On Midsummer Night, along the rivers of Holy Russia, the peasants used to dance and sing around the bonfires; each man floated on the water a wreath of wild flowers and grasses upon which he placed a candle, and whoever's candle burned the longest would, during the coming year, be the most fortunate one in the "village.

The summer solstice, the year's shortest night, seemed short indeed to the diplomats and Parisian socialites passing the illuminated Vendome column. They pressed into Chez Paquin, where a fashion show and ballet celebrated a fateful meeting of the Big Four Foreign Ministers. The night seemed long to newsmen hanging around Suite 116 at the Hotel Meurice, watching the champagne buckets go by toward the room where Secretary Byrnes was entertaining Minister Molotov. In time the buckets came out empty—but no news came with them. Two U.S. Army privates guarded Byrnes's door, and just to be sure, Molotov had brought his own guard—a Red Army lieutenant general, epaulets and all, who paced up & down in front of the G.I.s.

Point of Rest. Whether the champagne was buoyant enough to lift agreement from the bog of stubborn deadlock, none knew at week's end. But the attitude of both U.S. and Russian delegates indicated that at Byrnes's private dinner U.S. policy was expressed more firmly than it had ever been before. In this lay such hope of agreement as there was. For the West at last realized that, if Hitler's repeated prediction of a deadly clash between the Eastern and Western allies was to be avoided, success would not come through appeasement of Russia's expansionist drive, but by finding a point at which the forces could rest with some mutual security and confidence.

Trieste was the test. Byrnes had been stubborn on one point: the city would not be handed over to Tito. But at the meetings Byrnes showed great flexibility on details ; although opposed in general to internationalized cities (too much like Danzig), he was even willing to see Trieste put under international control for five or ten years.
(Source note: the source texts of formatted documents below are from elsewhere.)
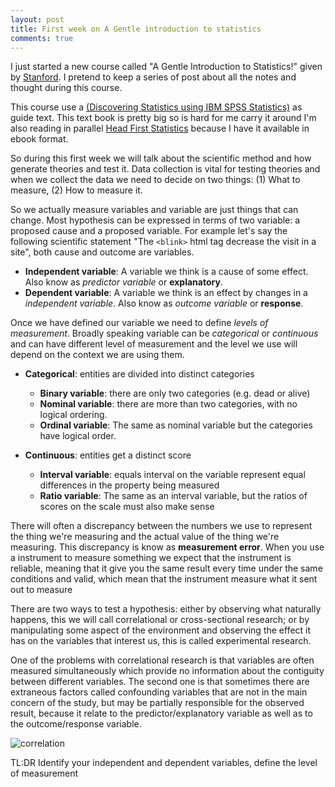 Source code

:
 ```yaml
---
layout: post
title: First week on A Gentle introduction to statistics
comments: true
---
```


I just started a new course called "A Gentle Introduction to Statistics!" given by [Stanford](https://continuingstudies.stanford.edu/courses/detail/20144_MATH-11). I pretend to keep a series of post about all the notes and thought during this course.

This course use a [(Discovering Statistics using IBM SPSS Statistics)](http://www.amazon.com/Discovering-Statistics-using-IBM-SPSS/dp/1446249182) as guide text. This text book is pretty big so is hard for me carry it around I'm also reading in parallel [Head First Statistics](http://www.amazon.com/Head-First-Statistics-Dawn-Griffiths-ebook/dp/B00B797ELQ) because I have it available in ebook format.

So during this first week we will talk about the scientific method and how generate theories and test it. Data collection is vital for testing theories and when we collect the data we need to decide on two things: (1) What to measure, (2) How to measure it.

So we actually measure variables and variable are just things that can change. Most hypothesis can be expressed in terms of two variable: a proposed cause and a proposed variable. For example let's say the following scientific statement "The ```<blink>``` html tag decrease the visit in a site", both cause and outcome are variables.

* __Independent variable__: A variable we think is a cause of some effect. Also know as _predictor variable_ or __explanatory__.
* __Dependent variable__: A variable we think is an effect by changes in a _independent variable_. Also know as _outcome variable_ or __response__.

Once we have defined our variable we need to define _levels of measurement_. Broadly speaking variable can be _categorical_ or _continuous_ and can have different level of measurement and the level we use will depend on the context we are using them.

* __Categorical__: entities are divided into distinct categories
  * __Binary variable__: there are only two categories (e.g. dead or alive)
  * __Nominal variable__: there are more than two categories, with no logical ordering.
  * __Ordinal variable__: The same as nominal variable but the categories have logical order.

* __Continuous__: entities get a distinct score
  * __Interval variable__: equals interval on the variable represent equal differences in the property being measured
  * __Ratio variable__: The same as an interval variable, but the ratios of scores on the scale must also make sense


There will often a discrepancy between the numbers we use to represent the thing we're measuring and the actual value of the thing we're measuring. This discrepancy is know as __measurement error__. When you use a instrument to measure something we expect that the instrument is reliable, meaning that it give you the same result every time under the same conditions and valid, which mean that the instrument measure what it sent out to measure

There are two ways to test a hypothesis: either by observing what naturally happens, this we will call correlational or cross-sectional research; or by manipulating some aspect of the environment and observing the effect it has on the variables that interest us, this is called experimental research.

One of the problems with correlational research is that variables are often measured simultaneously which provide no information about the contiguity between different variables. The second one is that sometimes there are extraneous factors called confounding variables that are not in the main concern of the study, but may be partially responsible for the observed result, because it relate to the predictor/explanatory variable as well as to the outcome/response variable.

![correlation](https://imgs.xkcd.com/comics/correlation.png)


TL:DR Identify your independent and dependent variables, define the level of measurement
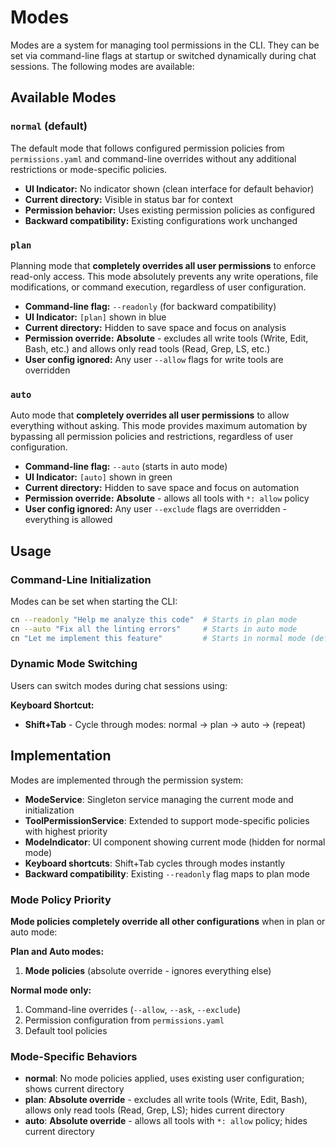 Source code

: # Modes

Modes are a system for managing tool permissions in the CLI. They can be set via command-line flags at startup or switched dynamically during chat sessions. The following modes are available:

## Available Modes

### `normal` (default)

The default mode that follows configured permission policies from `permissions.yaml` and command-line overrides without any additional restrictions or mode-specific policies.

- **UI Indicator:** No indicator shown (clean interface for default behavior)
- **Current directory:** Visible in status bar for context
- **Permission behavior:** Uses existing permission policies as configured
- **Backward compatibility:** Existing configurations work unchanged

### `plan`

Planning mode that **completely overrides all user permissions** to enforce read-only access. This mode absolutely prevents any write operations, file modifications, or command execution, regardless of user configuration.

- **Command-line flag:** `--readonly` (for backward compatibility)
- **UI Indicator:** `[plan]` shown in blue
- **Current directory:** Hidden to save space and focus on analysis
- **Permission override:** **Absolute** - excludes all write tools (Write, Edit, Bash, etc.) and allows only read tools (Read, Grep, LS, etc.)
- **User config ignored:** Any user `--allow` flags for write tools are overridden

### `auto`

Auto mode that **completely overrides all user permissions** to allow everything without asking. This mode provides maximum automation by bypassing all permission policies and restrictions, regardless of user configuration.

- **Command-line flag:** `--auto` (starts in auto mode)
- **UI Indicator:** `[auto]` shown in green
- **Current directory:** Hidden to save space and focus on automation
- **Permission override:** **Absolute** - allows all tools with `*: allow` policy
- **User config ignored:** Any user `--exclude` flags are overridden - everything is allowed

## Usage

### Command-Line Initialization

Modes can be set when starting the CLI:

```bash
cn --readonly "Help me analyze this code"  # Starts in plan mode
cn --auto "Fix all the linting errors"     # Starts in auto mode
cn "Let me implement this feature"         # Starts in normal mode (default)
```

### Dynamic Mode Switching

Users can switch modes during chat sessions using:

**Keyboard Shortcut:**

- **Shift+Tab** - Cycle through modes: normal → plan → auto → (repeat)

## Implementation

Modes are implemented through the permission system:

- **ModeService**: Singleton service managing the current mode and initialization
- **ToolPermissionService**: Extended to support mode-specific policies with highest priority
- **ModeIndicator**: UI component showing current mode (hidden for normal mode)
- **Keyboard shortcuts**: Shift+Tab cycles through modes instantly
- **Backward compatibility**: Existing `--readonly` flag maps to plan mode

### Mode Policy Priority

**Mode policies completely override all other configurations** when in plan or auto mode:

**Plan and Auto modes:**

1. **Mode policies** (absolute override - ignores everything else)

**Normal mode only:**

1. Command-line overrides (`--allow`, `--ask`, `--exclude`)
2. Permission configuration from `permissions.yaml`
3. Default tool policies

### Mode-Specific Behaviors

- **normal**: No mode policies applied, uses existing user configuration; shows current directory
- **plan**: **Absolute override** - excludes all write tools (Write, Edit, Bash), allows only read tools (Read, Grep, LS); hides current directory
- **auto**: **Absolute override** - allows all tools with `*: allow` policy; hides current directory
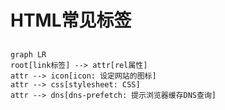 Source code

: # HTML常见标签

## <link>
```
graph LR
root[link标签] --> attr[rel属性]
attr --> icon[icon: 设定网站的图标]
attr --> css[stylesheet: CSS]
attr --> dns[dns-prefetch: 提示浏览器缓存DNS查询]

```
## <meta>

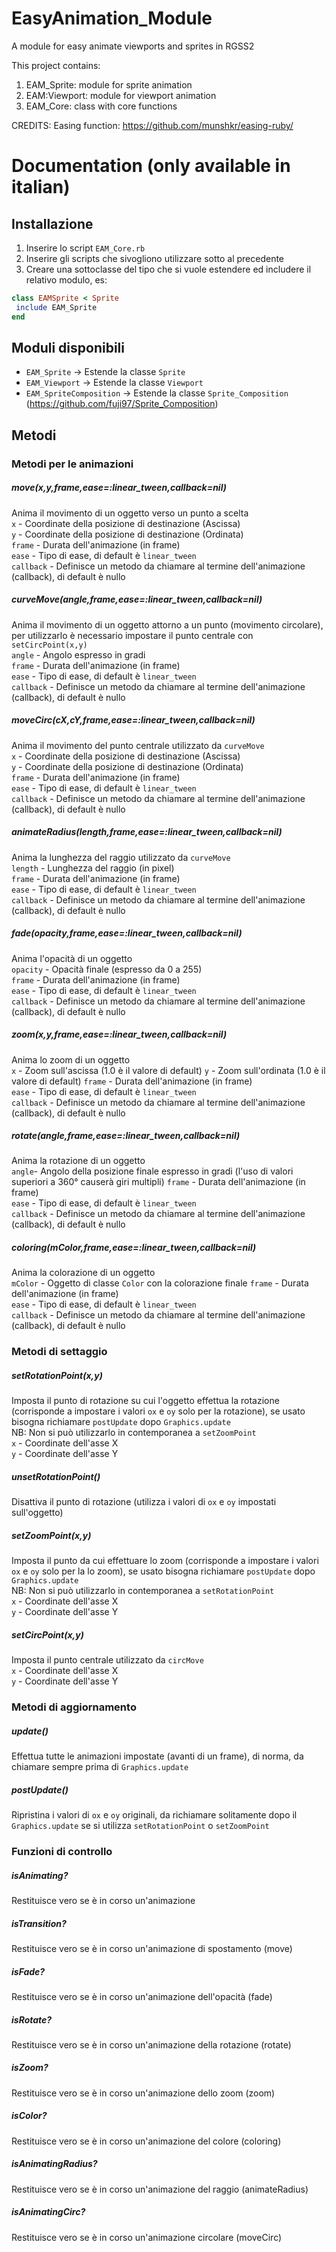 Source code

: # EasyAnimation_Module
A module for easy animate viewports and sprites in RGSS2

This project contains:
1. EAM_Sprite: module for sprite animation
2. EAM:Viewport: module for viewport animation
3. EAM_Core: class with core functions

CREDITS:
Easing function: https://github.com/munshkr/easing-ruby/

# Documentation (only available in italian)

## Installazione
1. Inserire lo script `EAM_Core.rb`
2. Inserire gli scripts che sivogliono utilizzare sotto al precedente
3. Creare una sottoclasse del tipo che si vuole estendere ed includere il relativo modulo, es:
```ruby
class EAMSprite < Sprite
 include EAM_Sprite
end
```

## Moduli disponibili
- `EAM_Sprite` -> Estende la classe `Sprite`
- `EAM_Viewport` -> Estende la classe `Viewport`
- `EAM_SpriteComposition` -> Estende la classe `Sprite_Composition` (https://github.com/fuji97/Sprite_Composition)

## Metodi
### Metodi per le animazioni
##### move(x,y,frame,ease=:linear_tween,callback=nil)
Anima il movimento di un oggetto verso un punto a scelta  
`x` - Coordinate della posizione di destinazione (Ascissa)  
`y` - Coordinate della posizione di destinazione (Ordinata)  
`frame` - Durata dell'animazione (in frame)  
`ease` - Tipo di ease, di default è `linear_tween`  
`callback` - Definisce un metodo da chiamare al termine dell'animazione (callback), di default è nullo  

##### curveMove(angle,frame,ease=:linear_tween,callback=nil)
Anima il movimento di un oggetto attorno a un punto (movimento circolare), per utilizzarlo è necessario impostare il punto centrale con `setCircPoint(x,y)`  
`angle` - Angolo espresso in gradi  
`frame` - Durata dell'animazione (in frame)  
`ease` - Tipo di ease, di default è `linear_tween`  
`callback` - Definisce un metodo da chiamare al termine dell'animazione (callback), di default è nullo  

##### moveCirc(cX,cY,frame,ease=:linear_tween,callback=nil)
Anima il movimento del punto centrale utilizzato da `curveMove`  
`x` - Coordinate della posizione di destinazione (Ascissa)  
`y` - Coordinate della posizione di destinazione (Ordinata)  
`frame` - Durata dell'animazione (in frame)  
`ease` - Tipo di ease, di default è `linear_tween`  
`callback` - Definisce un metodo da chiamare al termine dell'animazione (callback), di default è nullo  

##### animateRadius(length,frame,ease=:linear_tween,callback=nil)
Anima la lunghezza del raggio utilizzato da `curveMove`  
`length` - Lunghezza del raggio (in pixel)  
`frame` - Durata dell'animazione (in frame)  
`ease` - Tipo di ease, di default è `linear_tween`  
`callback` - Definisce un metodo da chiamare al termine dell'animazione (callback), di default è nullo  

##### fade(opacity,frame,ease=:linear_tween,callback=nil)
Anima l'opacità di un oggetto  
`opacity` - Opacità finale (espresso da 0 a 255)  
`frame` - Durata dell'animazione (in frame)  
`ease` - Tipo di ease, di default è `linear_tween`  
`callback` - Definisce un metodo da chiamare al termine dell'animazione (callback), di default è nullo  

##### zoom(x,y,frame,ease=:linear_tween,callback=nil)
Anima lo zoom di un oggetto  
`x` - Zoom sull'ascissa (1.0 è il valore di default)
`y` - Zoom sull'ordinata (1.0 è il valore di default) 
`frame` - Durata dell'animazione (in frame)  
`ease` - Tipo di ease, di default è `linear_tween`  
`callback` - Definisce un metodo da chiamare al termine dell'animazione (callback), di default è nullo  

##### rotate(angle,frame,ease=:linear_tween,callback=nil)
Anima la rotazione di un oggetto  
`angle`- Angolo della posizione finale espresso in gradi (l'uso di valori superiori a 360° causerà giri multipli)
`frame` - Durata dell'animazione (in frame)  
`ease` - Tipo di ease, di default è `linear_tween`  
`callback` - Definisce un metodo da chiamare al termine dell'animazione (callback), di default è nullo  

##### coloring(mColor,frame,ease=:linear_tween,callback=nil)
Anima la colorazione di un oggetto  
`mColor` - Oggetto di classe `Color` con la colorazione finale
`frame` - Durata dell'animazione (in frame)  
`ease` - Tipo di ease, di default è `linear_tween`  
`callback` - Definisce un metodo da chiamare al termine dell'animazione (callback), di default è nullo 

### Metodi di settaggio
##### setRotationPoint(x,y)
Imposta il punto di rotazione su cui l'oggetto effettua la rotazione (corrisponde a impostare i valori `ox` e `oy` solo per la rotazione), se usato bisogna richiamare `postUpdate` dopo `Graphics.update`  
NB: Non si può utilizzarlo in contemporanea a `setZoomPoint`  
`x` - Coordinate dell'asse X  
`y` - Coordinate dell'asse Y  

##### unsetRotationPoint()
Disattiva il punto di rotazione (utilizza i valori di `ox` e `oy` impostati sull'oggetto)  

##### setZoomPoint(x,y)
Imposta il punto da cui effettuare lo zoom (corrisponde a impostare i valori `ox` e `oy` solo per la lo zoom), se usato bisogna richiamare `postUpdate` dopo `Graphics.update`  
NB: Non si può utilizzarlo in contemporanea a `setRotationPoint`  
`x` - Coordinate dell'asse X  
`y` - Coordinate dell'asse Y  

##### setCircPoint(x,y)
Imposta il punto centrale utilizzato da `circMove`  
`x` - Coordinate dell'asse X  
`y` - Coordinate dell'asse Y 

### Metodi di aggiornamento
##### update()
Effettua tutte le animazioni impostate (avanti di un frame), di norma, da chiamare sempre prima di `Graphics.update`  

##### postUpdate()
Ripristina i valori di `ox` e `oy` originali, da richiamare solitamente dopo il `Graphics.update` se si utilizza `setRotationPoint` o `setZoomPoint`  


### Funzioni di controllo
##### isAnimating?
Restituisce vero se è in corso un'animazione

##### isTransition?
Restituisce vero se è in corso un'animazione di spostamento (move)
	
##### isFade?
Restituisce vero se è in corso un'animazione dell'opacità (fade)
	
##### isRotate?
Restituisce vero se è in corso un'animazione della rotazione (rotate)

##### isZoom?
Restituisce vero se è in corso un'animazione dello zoom (zoom)
	
##### isColor?
Restituisce vero se è in corso un'animazione del colore (coloring)
	
##### isAnimatingRadius?
Restituisce vero se è in corso un'animazione del raggio (animateRadius)
	
##### isAnimatingCirc?
Restituisce vero se è in corso un'animazione circolare (moveCirc)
Molotov waited quietly for word from his Vozhd (boss) in Moscow.

"Equality of Dissatisfaction." Since Stalin had probably promised Trieste to Tito, any solution would have to save face all around. France's Georges Bidault, doing a magnificent job as conciliator in the midst of his other troubles (see FOREIGN NEWS), hit on just the right phrase: "We are striving here for an equality of dissatisfaction."

To contemplate a settlement in which everyone was dissatisfied, yet satisfied that his dissatisfaction was balanced by that of the others, may have been a brand new idea to the Russians. At first, the smallest and vaguest deals were blown up into diplomatic triumphs. The N. Y. Herald Tribune joyously reported "the first break in the log-jam." What was it? Merely that "a private meeting appointed a committee to study a plan to postpone the [Italian] colonial question for a year."